- WHAT YOU WILL DO -
The records below are to be retyped in full. Keep every word.

Records excerpted from a collection
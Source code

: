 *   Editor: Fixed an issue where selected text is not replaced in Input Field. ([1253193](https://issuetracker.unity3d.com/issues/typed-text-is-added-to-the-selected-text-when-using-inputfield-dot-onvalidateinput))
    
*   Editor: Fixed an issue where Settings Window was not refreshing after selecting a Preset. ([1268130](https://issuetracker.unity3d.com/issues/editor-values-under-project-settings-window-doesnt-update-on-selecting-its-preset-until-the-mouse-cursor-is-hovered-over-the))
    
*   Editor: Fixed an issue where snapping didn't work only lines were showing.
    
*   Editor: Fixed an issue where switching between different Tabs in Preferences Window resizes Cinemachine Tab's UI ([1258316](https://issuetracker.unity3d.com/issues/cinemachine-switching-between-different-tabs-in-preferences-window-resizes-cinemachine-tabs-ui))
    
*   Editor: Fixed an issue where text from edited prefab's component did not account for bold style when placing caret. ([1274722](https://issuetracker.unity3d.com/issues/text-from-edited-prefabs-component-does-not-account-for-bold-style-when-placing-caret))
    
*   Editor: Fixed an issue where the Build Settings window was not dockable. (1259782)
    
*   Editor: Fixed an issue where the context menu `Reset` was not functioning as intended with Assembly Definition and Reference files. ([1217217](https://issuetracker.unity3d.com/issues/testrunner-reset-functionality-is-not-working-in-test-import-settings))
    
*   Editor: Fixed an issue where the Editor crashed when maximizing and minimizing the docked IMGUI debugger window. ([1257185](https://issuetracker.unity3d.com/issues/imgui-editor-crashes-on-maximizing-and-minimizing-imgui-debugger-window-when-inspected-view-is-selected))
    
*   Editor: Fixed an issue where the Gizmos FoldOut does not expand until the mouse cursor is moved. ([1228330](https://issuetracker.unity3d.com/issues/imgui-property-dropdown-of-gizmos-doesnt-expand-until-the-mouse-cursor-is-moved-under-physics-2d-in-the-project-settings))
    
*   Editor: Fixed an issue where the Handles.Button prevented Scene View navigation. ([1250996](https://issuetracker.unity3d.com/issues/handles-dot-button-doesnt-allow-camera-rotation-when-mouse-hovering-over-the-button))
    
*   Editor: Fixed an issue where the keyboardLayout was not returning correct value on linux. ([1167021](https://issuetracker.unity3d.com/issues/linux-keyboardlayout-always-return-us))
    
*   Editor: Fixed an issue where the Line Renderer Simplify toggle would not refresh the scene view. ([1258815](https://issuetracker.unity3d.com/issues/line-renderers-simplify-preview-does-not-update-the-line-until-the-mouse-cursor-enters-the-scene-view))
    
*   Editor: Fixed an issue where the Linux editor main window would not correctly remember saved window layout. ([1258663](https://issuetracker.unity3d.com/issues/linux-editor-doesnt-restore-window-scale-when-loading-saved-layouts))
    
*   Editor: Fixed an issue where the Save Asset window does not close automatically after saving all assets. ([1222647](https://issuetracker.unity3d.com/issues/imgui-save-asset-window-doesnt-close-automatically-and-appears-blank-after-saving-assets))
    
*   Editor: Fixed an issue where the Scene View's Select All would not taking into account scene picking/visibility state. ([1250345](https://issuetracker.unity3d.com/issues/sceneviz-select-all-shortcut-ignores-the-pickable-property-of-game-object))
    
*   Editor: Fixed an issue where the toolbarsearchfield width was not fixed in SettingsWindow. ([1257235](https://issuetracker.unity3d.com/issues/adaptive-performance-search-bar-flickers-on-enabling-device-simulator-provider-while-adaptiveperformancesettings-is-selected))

- RESPONSE TO THE TASK -
Source code

: *   Editor: Fixed an issue where selected text is not replaced in Input Field. ([1253193](https://issuetracker.unity3d.com/issues/typed-text-is-added-to-the-selected-text-when-using-inputfield-dot-onvalidateinput))
    
*   Editor: Fixed an issue where Settings Window was not refreshing after selecting a Preset. ([1268130](https://issuetracker.unity3d.com/issues/editor-values-under-project-settings-window-doesnt-update-on-selecting-its-preset-until-the-mouse-cursor-is-hovered-over-the))
    
*   Editor: Fixed an issue where snapping didn't work only lines were showing.
    
*   Editor: Fixed an issue where switching between different Tabs in Preferences Window resizes Cinemachine Tab's UI ([1258316](https://issuetracker.unity3d.com/issues/cinemachine-switching-between-different-tabs-in-preferences-window-resizes-cinemachine-tabs-ui))
    
*   Editor: Fixed an issue where text from edited prefab's component did not account for bold style when placing caret. ([1274722](https://issuetracker.unity3d.com/issues/text-from-edited-prefabs-component-does-not-account-for-bold-style-when-placing-caret))
    
*   Editor: Fixed an issue where the Build Settings window was not dockable. (1259782)
    
*   Editor: Fixed an issue where the context menu `Reset` was not functioning as intended with Assembly Definition and Reference files. ([1217217](https://issuetracker.unity3d.com/issues/testrunner-reset-functionality-is-not-working-in-test-import-settings))
    
*   Editor: Fixed an issue where the Editor crashed when maximizing and minimizing the docked IMGUI debugger window. ([1257185](https://issuetracker.unity3d.com/issues/imgui-editor-crashes-on-maximizing-and-minimizing-imgui-debugger-window-when-inspected-view-is-selected))
    
*   Editor: Fixed an issue where the Gizmos FoldOut does not expand until the mouse cursor is moved. ([1228330](https://issuetracker.unity3d.com/issues/imgui-property-dropdown-of-gizmos-doesnt-expand-until-the-mouse-cursor-is-moved-under-physics-2d-in-the-project-settings))
    
*   Editor: Fixed an issue where the Handles.Button prevented Scene View navigation. ([1250996](https://issuetracker.unity3d.com/issues/handles-dot-button-doesnt-allow-camera-rotation-when-mouse-hovering-over-the-button))
    
*   Editor: Fixed an issue where the keyboardLayout was not returning correct value on linux. ([1167021](https://issuetracker.unity3d.com/issues/linux-keyboardlayout-always-return-us))
    
*   Editor: Fixed an issue where the Line Renderer Simplify toggle would not refresh the scene view. ([1258815](https://issuetracker.unity3d.com/issues/line-renderers-simplify-preview-does-not-update-the-line-until-the-mouse-cursor-enters-the-scene-view))
    
*   Editor: Fixed an issue where the Linux editor main window would not correctly remember saved window layout. ([1258663](https://issuetracker.unity3d.com/issues/linux-editor-doesnt-restore-window-scale-when-loading-saved-layouts))
    
*   Editor: Fixed an issue where the Save Asset window does not close automatically after saving all assets. ([1222647](https://issuetracker.unity3d.com/issues/imgui-save-asset-window-doesnt-close-automatically-and-appears-blank-after-saving-assets))
    
*   Editor: Fixed an issue where the Scene View's Select All would not taking into account scene picking/visibility state. ([1250345](https://issuetracker.unity3d.com/issues/sceneviz-select-all-shortcut-ignores-the-pickable-property-of-game-object))
    
*   Editor: Fixed an issue where the toolbarsearchfield width was not fixed in SettingsWindow. ([1257235](https://issuetracker.unity3d.com/issues/adaptive-performance-search-bar-flickers-on-enabling-device-simulator-provider-while-adaptiveperformancesettings-is-selected))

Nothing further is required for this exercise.